それがどれだけ幸せなことなのか、今は骨身に染みてる。


でも。


昼休み、スマホに小さな通知が届いた。

差出人は――


【天城ユナ】


「うわっ……!」


思わず机の下でスマホをひっくり返す。

誰にも見られてないよな……? 焦りながらこっそり画面を覗くと、短いメッセージが並んでいた。

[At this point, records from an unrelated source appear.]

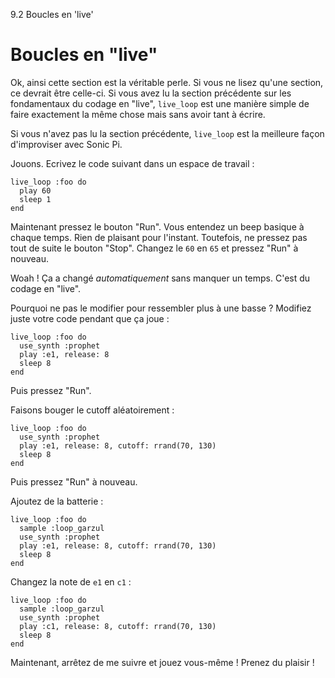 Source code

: 9.2 Boucles en 'live'

# Boucles en "live"

Ok, ainsi cette section est la véritable perle. Si vous ne lisez qu'une 
section, ce devrait être celle-ci. Si vous avez lu la section 
précédente sur les fondamentaux du codage en "live", `live_loop` est 
une manière simple de faire exactement la même chose mais sans avoir 
tant à écrire.

Si vous n'avez pas lu la section précédente, `live_loop` est la 
meilleure façon d'improviser avec Sonic Pi.

Jouons. Ecrivez le code suivant dans un espace de travail :

```
live_loop :foo do
  play 60
  sleep 1
end
```

Maintenant pressez le bouton "Run". Vous entendez un beep basique à 
chaque temps. Rien de plaisant pour l'instant. Toutefois, ne pressez 
pas tout de suite le bouton "Stop". Changez le `60` en `65` et pressez 
"Run" à nouveau.

Woah ! Ça a changé *automatiquement* sans manquer un temps. C'est du 
codage en "live".

Pourquoi ne pas le modifier pour ressembler plus à une basse ? Modifiez 
juste votre code pendant que ça joue :

```
live_loop :foo do
  use_synth :prophet
  play :e1, release: 8
  sleep 8
end
```

Puis pressez "Run".

Faisons bouger le cutoff aléatoirement :

```
live_loop :foo do
  use_synth :prophet
  play :e1, release: 8, cutoff: rrand(70, 130)
  sleep 8
end
```

Puis pressez "Run" à nouveau.

Ajoutez de la batterie :

```
live_loop :foo do
  sample :loop_garzul
  use_synth :prophet
  play :e1, release: 8, cutoff: rrand(70, 130)
  sleep 8
end
```

Changez la note de `e1` en `c1` :

```
live_loop :foo do
  sample :loop_garzul
  use_synth :prophet
  play :c1, release: 8, cutoff: rrand(70, 130)
  sleep 8
end
```

Maintenant, arrêtez de me suivre et jouez vous-même ! Prenez du plaisir !
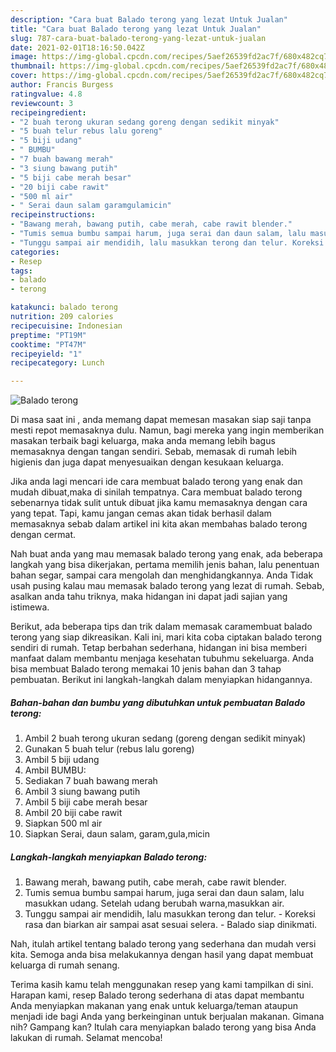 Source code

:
 ```yaml
---
description: "Cara buat Balado terong yang lezat Untuk Jualan"
title: "Cara buat Balado terong yang lezat Untuk Jualan"
slug: 787-cara-buat-balado-terong-yang-lezat-untuk-jualan
date: 2021-02-01T18:16:50.042Z
image: https://img-global.cpcdn.com/recipes/5aef26539fd2ac7f/680x482cq70/balado-terong-foto-resep-utama.jpg
thumbnail: https://img-global.cpcdn.com/recipes/5aef26539fd2ac7f/680x482cq70/balado-terong-foto-resep-utama.jpg
cover: https://img-global.cpcdn.com/recipes/5aef26539fd2ac7f/680x482cq70/balado-terong-foto-resep-utama.jpg
author: Francis Burgess
ratingvalue: 4.8
reviewcount: 3
recipeingredient:
- "2 buah terong ukuran sedang goreng dengan sedikit minyak"
- "5 buah telur rebus lalu goreng"
- "5 biji udang"
- " BUMBU"
- "7 buah bawang merah"
- "3 siung bawang putih"
- "5 biji cabe merah besar"
- "20 biji cabe rawit"
- "500 ml air"
- " Serai daun salam garamgulamicin"
recipeinstructions:
- "Bawang merah, bawang putih, cabe merah, cabe rawit blender."
- "Tumis semua bumbu sampai harum, juga serai dan daun salam, lalu masukkan udang. Setelah udang berubah warna,masukkan air."
- "Tunggu sampai air mendidih, lalu masukkan terong dan telur. Koreksi rasa dan biarkan air sampai asat sesuai selera.  Balado siap dinikmati."
categories:
- Resep
tags:
- balado
- terong

katakunci: balado terong 
nutrition: 209 calories
recipecuisine: Indonesian
preptime: "PT19M"
cooktime: "PT47M"
recipeyield: "1"
recipecategory: Lunch

---
```



![Balado terong](https://img-global.cpcdn.com/recipes/5aef26539fd2ac7f/680x482cq70/balado-terong-foto-resep-utama.jpg)

Di masa  saat ini , anda memang dapat memesan masakan siap saji tanpa mesti repot memasaknya dulu. Namun, bagi mereka yang ingin memberikan masakan terbaik bagi keluarga, maka anda memang lebih bagus memasaknya dengan tangan sendiri. Sebab, memasak di rumah lebih higienis dan juga dapat menyesuaikan dengan kesukaan keluarga.

Jika anda lagi mencari ide cara membuat balado terong yang enak dan mudah dibuat,maka di sinilah tempatnya. Cara membuat balado terong  sebenarnya tidak sulit untuk dibuat jika kamu memasaknya dengan cara yang tepat. Tapi, kamu jangan cemas akan tidak berhasil dalam memasaknya 
sebab dalam artikel ini kita akan membahas balado terong dengan cermat.  



Nah buat anda yang mau memasak balado terong yang enak, ada beberapa langkah yang bisa dikerjakan, pertama memilih jenis bahan, lalu penentuan bahan segar, sampai cara mengolah dan menghidangkannya. Anda Tidak usah pusing kalau mau memasak balado terong yang lezat di rumah. Sebab, asalkan anda  tahu triknya, maka hidangan ini dapat jadi sajian yang istimewa.

Berikut, ada beberapa tips dan trik dalam memasak caramembuat balado terong yang siap dikreasikan. Kali ini, mari kita coba ciptakan balado terong sendiri di rumah. Tetap berbahan sederhana, hidangan ini bisa memberi manfaat dalam membantu menjaga kesehatan tubuhmu sekeluarga. Anda bisa membuat Balado terong memakai 10 jenis bahan dan 3 tahap pembuatan. Berikut ini langkah-langkah dalam menyiapkan hidangannya.

<!--inarticleads1-->

##### Bahan-bahan dan bumbu yang dibutuhkan untuk pembuatan Balado terong:

1. Ambil 2 buah terong ukuran sedang (goreng dengan sedikit minyak)
1. Gunakan 5 buah telur (rebus lalu goreng)
1. Ambil 5 biji udang
1. Ambil  BUMBU:
1. Sediakan 7 buah bawang merah
1. Ambil 3 siung bawang putih
1. Ambil 5 biji cabe merah besar
1. Ambil 20 biji cabe rawit
1. Siapkan 500 ml air
1. Siapkan  Serai, daun salam, garam,gula,micin




<!--inarticleads2-->

##### Langkah-langkah menyiapkan Balado terong:

1. Bawang merah, bawang putih, cabe merah, cabe rawit blender.
1. Tumis semua bumbu sampai harum, juga serai dan daun salam, lalu masukkan udang. Setelah udang berubah warna,masukkan air.
1. Tunggu sampai air mendidih, lalu masukkan terong dan telur. - Koreksi rasa dan biarkan air sampai asat sesuai selera.  - Balado siap dinikmati.




Nah, itulah artikel tentang  balado terong  yang sederhana dan mudah versi kita. Semoga anda bisa melakukannya dengan hasil yang dapat membuat keluarga di rumah senang. 

Terima kasih kamu telah menggunakan resep yang kami tampilkan di sini. Harapan kami, resep  Balado terong sederhana di atas dapat membantu Anda menyiapkan makanan yang enak untuk keluarga/teman ataupun menjadi ide bagi Anda yang berkeinginan untuk berjualan makanan. Gimana nih? Gampang kan? Itulah cara menyiapkan balado terong yang bisa Anda lakukan di rumah. Selamat mencoba!

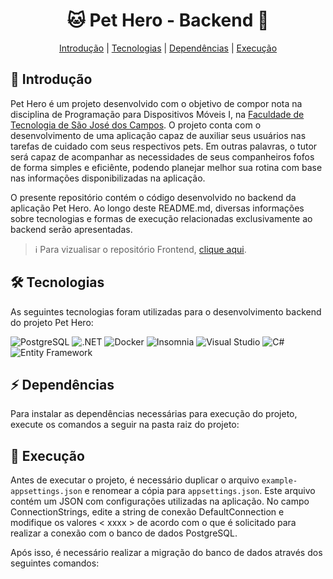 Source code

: <h1 align="center"> 🐱 Pet Hero - Backend 🐶 </h1>

<span id="topo">
<p align="center">
    <a href="#introducao">Introdução</a>  |  
    <a href="#tecnologias">Tecnologias</a>  |  
    <a href="#dependencias">Dependências</a>  |  
    <a href="#execucao">Execução</a>
</p>

<span id="introducao">

## :bookmark_tabs: Introdução

Pet Hero é um projeto desenvolvido com o objetivo de compor nota na disciplina de Programação para Dispositivos Móveis I, na [Faculdade de Tecnologia de São José dos Campos](http://fatecsjc-prd.azurewebsites.net/index.php).
O projeto conta com o desenvolvimento de uma aplicação capaz de auxiliar seus usuários nas tarefas de cuidado com seus respectivos pets. 
Em outras palavras, o tutor será capaz de acompanhar as necessidades de seus companheiros fofos de forma simples e eficiênte, podendo planejar melhor sua rotina com base nas informações disponibilizadas na aplicação.

O presente repositório contém o código desenvolvido no backend da aplicação Pet Hero. Ao longo deste README.md, diversas informações sobre tecnologias e formas de execução relacionadas exclusivamente ao backend serão apresentadas.

> ℹ️ Para vizualisar o repositório Frontend, [clique aqui](https://github.com/gioliveirass/fatec-PDM1-pet-hero-frontend).

<span id="tecnologias">

## 🛠️ Tecnologias

As seguintes tecnologias foram utilizadas para o desenvolvimento backend do projeto Pet Hero:

<img src="https://img.shields.io/badge/PostgreSQL-316192?style=for-the-badge&logo=postgresql&logoColor=white" alt="PostgreSQL" />
<img src="https://img.shields.io/badge/.NET-512BD4?style=for-the-badge&logo=dotnet&logoColor=white" alt=".NET" />
<img src="https://img.shields.io/badge/Docker-2CA5E0?style=for-the-badge&logo=docker&logoColor=white" alt="Docker" />
<img src="https://img.shields.io/badge/Insomnia-5849be?style=for-the-badge&logo=Insomnia&logoColor=white" alt="Insomnia" />
<img src="https://img.shields.io/badge/Visual_Studio-5C2D91?style=for-the-badge&logo=visual%20studio&logoColor=white" alt="Visual Studio" />
<img src="https://img.shields.io/badge/C%23-239120?style=for-the-badge&logo=c-sharp&logoColor=white" alt="C#" />
<img src="https://img.shields.io/badge/Entity_Framework-1381C1?style=for-the-badge" alt="Entity Framework" />

<span id="dependencias">

## ⚡ Dependências

Para instalar as dependências necessárias para execução do projeto, execute os comandos a seguir na pasta raiz do projeto:

<span id="execucao">

## 🚀 Execução

Antes de executar o projeto, é necessário duplicar o arquivo ```example-appsettings.json``` e renomear a cópia para ```appsettings.json```. Este arquivo contém um JSON com configurações utilizadas na aplicação. No campo ConnectionStrings, edite a string de conexão DefaultConnection e modifique os valores < xxxx > de acordo com o que é solicitado para realizar a conexão com o banco de dados PostgreSQL.  

Após isso, é necessário realizar a migração do banco de dados através dos seguintes comandos:
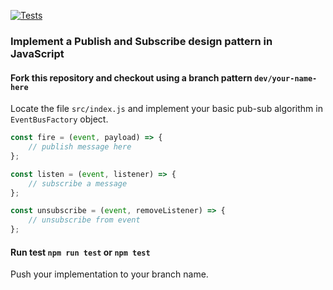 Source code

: [![Tests](https://github.com/Remoto-Dojo/pub-sub-pattern-js-demo/actions/workflows/ci.yml/badge.svg)](https://github.com/Remoto-Dojo/pub-sub-pattern-js-demo/actions/workflows/ci.yml)

### Implement a Publish and Subscribe design pattern in JavaScript

#### Fork this repository and checkout using a branch pattern `dev/your-name-here`

Locate the file `src/index.js` and implement your basic pub-sub algorithm in `EventBusFactory` object.
```JavaScript
const fire = (event, payload) => {
    // publish message here
};

const listen = (event, listener) => {
    // subscribe a message
};

const unsubscribe = (event, removeListener) => {
    // unsubscribe from event
};
```

#### Run test `npm run test` or `npm test`

Push your implementation to your branch name.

【こんにちは、リリィちゃん。今日、少しだけ時間ある?】

【もしよかったら、魔法少女の活動拠点について話したいなって思って】


「活動拠点……」


ゴクリ、と喉が鳴った。


つまり、正式にチームに誘うための話ってことか。


俺、どうするんだ……?

一人でやるのも悪くない。けど、仲間がいるなら、もっと大きなことだってできるかもしれない。


それに、ユナは――悪いヤツには思えなかった。


「リク? 飯行こうぜ?」


「……あ、ああ。今行く!」


慌ててスマホをポケットに突っ込んで、何食わぬ顔でケンジたちに合流する。

心臓がバクバクしてた。けど、顔は普段通りを装う。


男子高校生・山田リクとして。

普通の学生のふりをして。

この日常を、絶対に壊さないように。


でも、放課後には――

俺はまた、《ブレイクリリィ》として動き出さなきゃいけないんだ。



放課後。


「はぁ……」


教室を出た俺は、人気のない裏庭に回り込んだ。

制服姿のまま、スマホを取り出して、ためらいがちに返信する。


【大丈夫。夕方なら時間あるよ】


震える指で送信ボタンを押した。

すぐに、ユナから返事が来る。


【よかった! じゃあ、駅前の公園で待ち合わせしよう】

【楽しみにしてるね】


短い文面なのに、妙にドキドキする。

変な意味じゃない。けど……なんか、これまでと違う、世界に一歩踏み込んでいく感じ。


「よし……!」


気合いを入れて、俺は裏庭の木陰に隠れて変身準備に入った。

ピリカも、俺の肩にちょこんと現れる。


「リク、覚悟できてる?」


「できてねぇよ。でも、行くしかねぇだろ」


小声で吐き捨てながら、俺は右手を胸元に当てた。

魔法陣が浮かび上がる。


「変身!」


体がふわりと軽くなる感覚。

制服が消え、代わりに白と水色のアーマーに包まれる。

短い金髪が風に揺れ、身長もわずかに縮む。


小柄な少女――ブレイクリリィへ。


「さて……いっちょ、行ってくるか」


魔法少女モードに切り替わった俺は、夜の街へと歩き出した。